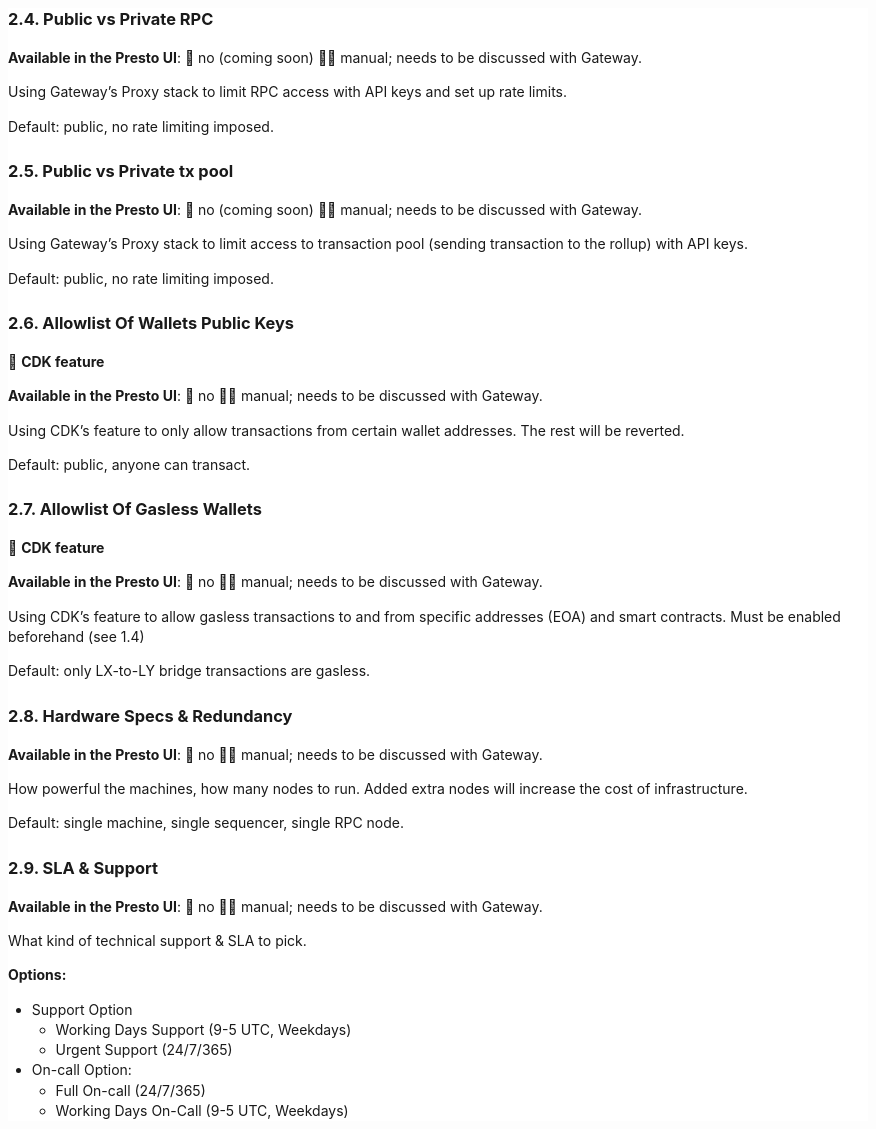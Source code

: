 ### 2.4. Public vs Private RPC

**Available in the Presto UI**: 🔴 no (coming soon) 👷‍♂️ manual; needs to be discussed with Gateway.

Using Gateway’s Proxy stack to limit RPC access with API keys and set up rate limits.

Default: public, no rate limiting imposed.

### 2.5. Public vs Private tx pool

**Available in the Presto UI**: 🔴 no (coming soon) 👷‍♂️ manual; needs to be discussed with Gateway.

Using Gateway’s Proxy stack to limit access to transaction pool (sending transaction to the rollup) with API keys.

Default: public, no rate limiting imposed.

### 2.6. Allowlist Of Wallets Public Keys

💟 **CDK feature**

**Available in the Presto UI**: 🔴 no 👷‍♂️ manual; needs to be discussed with Gateway.

Using CDK’s feature to only allow transactions from certain wallet addresses. The rest will be reverted.

Default: public, anyone can transact.

### 2.7. Allowlist Of Gasless Wallets

💟 **CDK feature**

**Available in the Presto UI**: 🔴 no 👷‍♂️ manual; needs to be discussed with Gateway.

Using CDK’s feature to allow gasless transactions to and from specific addresses (EOA) and smart contracts. Must be enabled beforehand (see 1.4)

Default: only LX-to-LY bridge transactions are gasless.

### 2.8. Hardware Specs & Redundancy

**Available in the Presto UI**: 🔴 no 👷‍♂️ manual; needs to be discussed with Gateway.

How powerful the machines, how many nodes to run. Added extra nodes will increase the cost of infrastructure.

Default: single machine, single sequencer, single RPC node.

### 2.9. SLA & Support

**Available in the Presto UI**: 🔴 no 👷‍♂️ manual; needs to be discussed with Gateway.

What kind of technical support & SLA to pick.

**Options:**

* Support Option
  * Working Days Support (9-5 UTC, Weekdays)
  * Urgent Support (24/7/365)
* On-call Option:
  * Full On-call (24/7/365)
  * Working Days On-Call (9-5 UTC, Weekdays)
-----
• What is required: For each line above that contains the word "transactions", make a copy.

• Your solution:
Using CDK’s feature to only allow transactions from certain wallet addresses. The rest will be reverted.
Using CDK’s feature to allow gasless transactions to and from specific addresses (EOA) and smart contracts. Must be enabled beforehand (see 1.4)
Default: only LX-to-LY bridge transactions are gasless.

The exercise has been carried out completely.